Khayan left the palace without fanfare, hidden in a
company of men who were being sent to the war. Iry told herself that she was
glad to see him so reduced, limping on foot, with his face battered and swollen
and his back as stiff with pain as with pride. It might have been merciful to
keep him imprisoned until he was healed, but it likely would not be safe; not
if Barukha’s father descended on the citadel in a proper and paternal rage.

“There’s a chariot waiting for him half a day’s walk
northward, and a hundred men for him to command.”

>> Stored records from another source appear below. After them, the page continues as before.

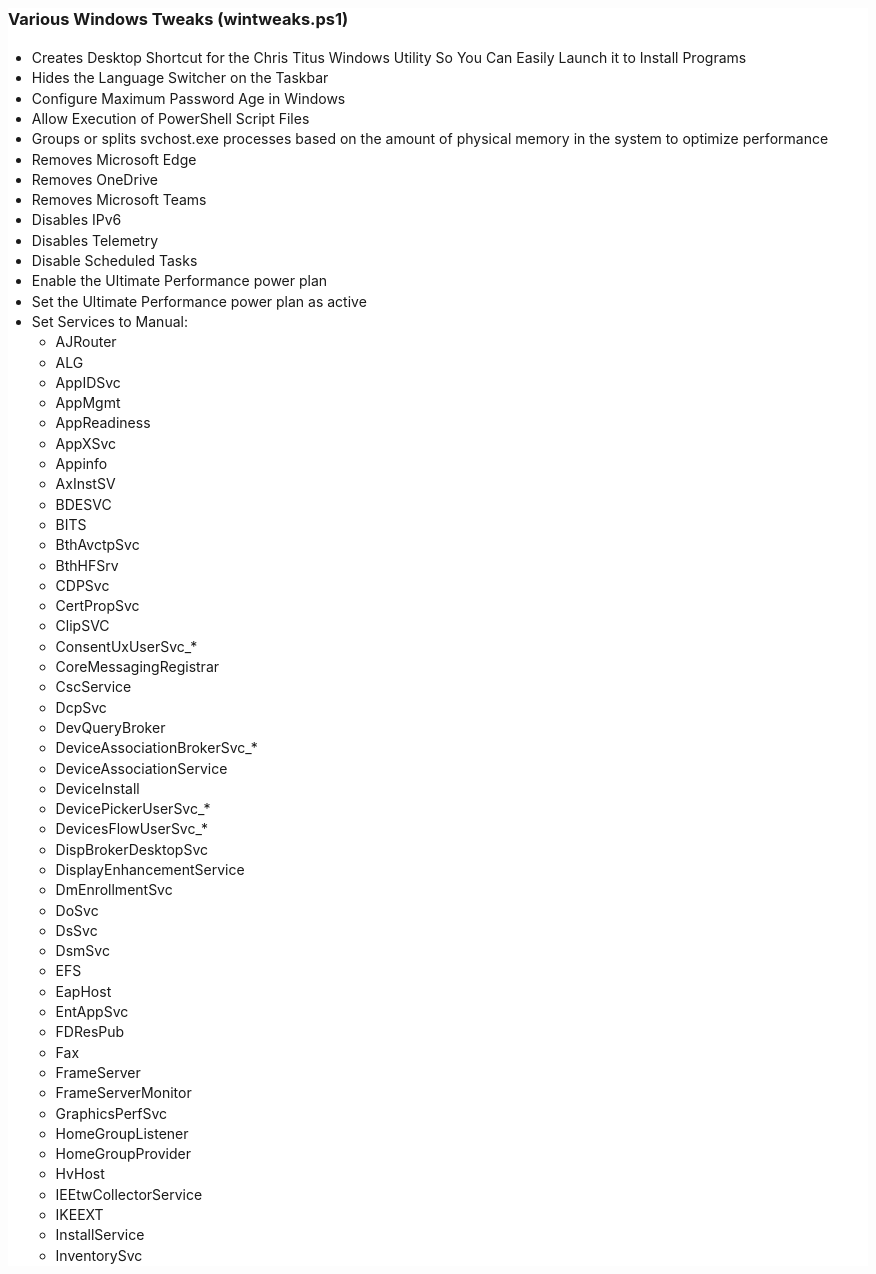 ### Various Windows Tweaks (wintweaks.ps1)
- Creates Desktop Shortcut for the Chris Titus Windows Utility So You Can Easily Launch it to Install Programs
- Hides the Language Switcher on the Taskbar
- Configure Maximum Password Age in Windows
- Allow Execution of PowerShell Script Files
- Groups or splits svchost.exe processes based on the amount of physical memory in the system to optimize performance
- Removes Microsoft Edge
- Removes OneDrive
- Removes Microsoft Teams
- Disables IPv6
- Disables Telemetry
- Disable Scheduled Tasks
- Enable the Ultimate Performance power plan
- Set the Ultimate Performance power plan as active
- Set Services to Manual:
  - AJRouter
  - ALG
  - AppIDSvc
  - AppMgmt
  - AppReadiness
  - AppXSvc
  - Appinfo
  - AxInstSV
  - BDESVC
  - BITS
  - BthAvctpSvc
  - BthHFSrv
  - CDPSvc
  - CertPropSvc
  - ClipSVC
  - ConsentUxUserSvc_*
  - CoreMessagingRegistrar
  - CscService
  - DcpSvc
  - DevQueryBroker
  - DeviceAssociationBrokerSvc_*
  - DeviceAssociationService
  - DeviceInstall
  - DevicePickerUserSvc_*
  - DevicesFlowUserSvc_*
  - DispBrokerDesktopSvc
  - DisplayEnhancementService
  - DmEnrollmentSvc
  - DoSvc
  - DsSvc
  - DsmSvc
  - EFS
  - EapHost
  - EntAppSvc
  - FDResPub
  - Fax
  - FrameServer
  - FrameServerMonitor
  - GraphicsPerfSvc
  - HomeGroupListener
  - HomeGroupProvider
  - HvHost
  - IEEtwCollectorService
  - IKEEXT
  - InstallService
  - InventorySvc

Iry started and turned in the shade of the colonnade.
“Sadana! I thought you were—”

“I came back this morning,” Khayan’s sister said, “on the
heels of this uproar. Mother and Maryam told me everything. Don’t pity him too
much. He’s getting what he wants; and he never was one to set great store in
niceties of rank and station.”

“No,” Iry said coldly. “He never was.”

“What, you can’t forgive him for being a fool?” Sadana
sighed. “Nor can I.”

Iry turned and walked away. Sadana was kind enough not to
follow. Or else she simply did not care.

That was well. Iry had no desire to tell anyone why she was
so angry at Khayan. It was no one’s affair but her own—and his, if he ever
troubled to remember it.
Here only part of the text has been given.